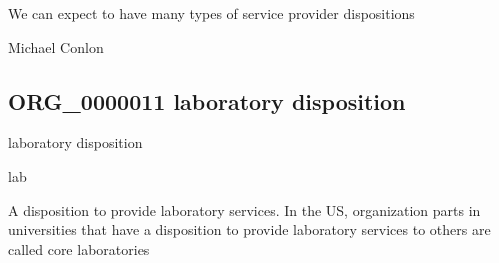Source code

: \documentclass[letterpaper,10pt,english]{sphinxmanual}
\begin{document}
\begin{sphinxShadowBox}

\sphinxAtStartPar
We can expect to have many types of service provider dispositions
\end{sphinxShadowBox}

\begin{sphinxShadowBox}

\sphinxAtStartPar
Michael Conlon 
\end{sphinxShadowBox}
\begin{quote}

\ignorespaces \end{quote}


\subsection{ORG\_0000011 \sphinxhyphen{} laboratory disposition}
\label{\detokenize{doc-ORG_0000011:org-0000011-laboratory-disposition}}\label{\detokenize{doc-ORG_0000011:index-0}}\label{\detokenize{doc-ORG_0000011::doc}}
\begin{sphinxShadowBox}

\sphinxAtStartPar
laboratory disposition
\end{sphinxShadowBox}

\begin{sphinxShadowBox}

\sphinxAtStartPar
lab
\end{sphinxShadowBox}

\begin{sphinxShadowBox}

\sphinxAtStartPar
{\hyperref[\detokenize{doc-BFO_0000016::doc}]{}}
\end{sphinxShadowBox}

\begin{sphinxShadowBox}

\sphinxAtStartPar
A disposition to provide laboratory services.  In the US, organization parts in universities that have a disposition to provide laboratory services to others are called core laboratories
\end{sphinxShadowBox}
\end{document}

* Task details *
Return every line from the entries that holds the string "detokenize".

* Output of the task *
\label{\detokenize{doc-ORG_0000011:org-0000011-laboratory-disposition}}\label{\detokenize{doc-ORG_0000011:index-0}}\label{\detokenize{doc-ORG_0000011::doc}}
{\hyperref[\detokenize{doc-BFO_0000016::doc}]{}}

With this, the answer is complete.